If he doesn't yet know that being a bargy, pushy git is not acceptable - he will soon work it out if he receives a short sharp shock every time he does something rude. Ideally he would be out with others, but the OP doesn't have a choice. Therefore, she is taking responsibility for dishing out the discipline that he would get from another horse for bad behaviour.
		
Click to expand...

Well said


----------



## MerrySherryRider (5 October 2012)

emmah1979 said:



			Well said
		
Click to expand...

Contrary to seemingly popular belief, senior horses do not lunge, kick, bite and chase off youngsters for every misdemeanor. 
 Most of their correction is done with a look and body language.

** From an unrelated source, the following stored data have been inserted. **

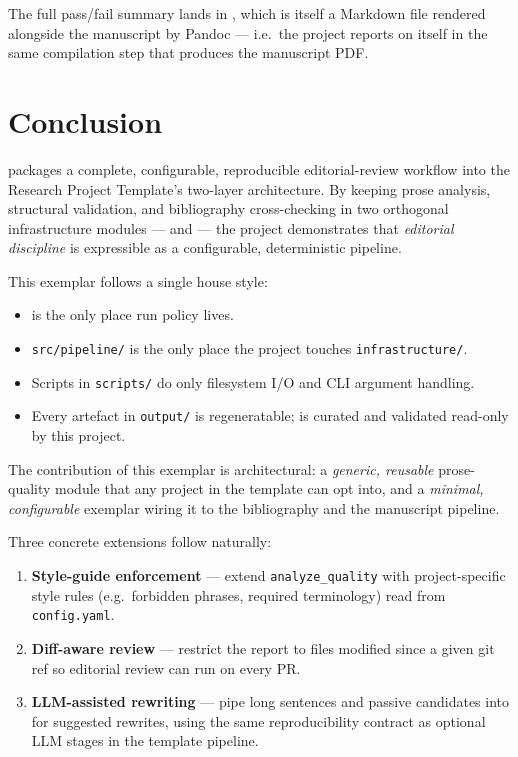 \documentclass[
]{article}
\providecommand{\tightlist}{%
  \setlength{\itemsep}{0pt}\setlength{\parskip}{0pt}}
\begin{document}
The full pass/fail summary lands in ,
which is itself a Markdown file rendered alongside the manuscript by
Pandoc --- i.e.~the project reports on itself in the same compilation
step that produces the manuscript PDF.

\newpage

\section{Conclusion}\label{sec:conclusion}

 packages a complete, configurable,
reproducible editorial-review workflow into the Research Project
Template's two-layer architecture. By keeping prose analysis, structural
validation, and bibliography cross-checking in two orthogonal
infrastructure modules ---  and
 --- the project demonstrates that
\emph{editorial discipline} is expressible as a configurable,
deterministic pipeline.

This exemplar follows a single house style:

\begin{itemize}
\tightlist
\item
   is the only place run policy lives.
\item
  \texttt{src/pipeline/} is the only place the project touches
  \texttt{infrastructure/}.
\item
  Scripts in \texttt{scripts/} do only filesystem I/O and CLI argument
  handling.
\item
  Every artefact in \texttt{output/} is regeneratable;
   is curated and validated read-only
  by this project.
\end{itemize}

The contribution of this exemplar is architectural: a \emph{generic,
reusable} prose-quality module that any project in the template can opt
into, and a \emph{minimal, configurable} exemplar wiring it to the
bibliography and the manuscript pipeline.

Three concrete extensions follow naturally:

\begin{enumerate}
\def\labelenumi{\arabic{enumi}.}
\tightlist
\item
  \textbf{Style-guide enforcement} --- extend \texttt{analyze\_quality}
  with project-specific style rules (e.g.~forbidden phrases, required
  terminology) read from \texttt{config.yaml}.
\item
  \textbf{Diff-aware review} --- restrict the report to files modified
  since a given git ref so editorial review can run on every PR.
\item
  \textbf{LLM-assisted rewriting} --- pipe long sentences and passive
  candidates into  for suggested rewrites,
  using the same  reproducibility
  contract as optional LLM stages in the template pipeline.
\end{enumerate}
\end{document}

Silently and quietly. 
 Have you ever seen a foal made to stand stock still or have each foot fall directed with incredible precision by an unspoken language from a senior herd member ?
 Physical aggression is an absolute last resort when other signals have been willfully ignored.

Having seen the skill with which horses train and socialise young ones. Its a rare and talented human that could replicate that.

Want a rude horse ? Then kept it away from others and give it a good whacking when it forgets the manners it hasn't learnt.


----------



## emmah1979 (5 October 2012)

Black Beastie said:



			I just honestly dont get folk these days. Do horses in their herds wave ropes at each other and make each other yield by banging their heads down or swishing leather ended leadropes at each other?? Love to see that if anyone has footage............... 

No they dont the bite, kick, chase and generally beat the living crap out of each other if one steps over the line. I worked on a yard for years and saw horses coming and going of all ages and types introduced to the herd. And when one stepped over its place by hell did it get a kicking if it decided it was moving up a place.

What damage really can a 60kg human with a whip do other than cause the horse a meomentary sting and some spacial distance. Horse gets a slap/smack/belt and moves away, horse gets roared and charged at and moves away.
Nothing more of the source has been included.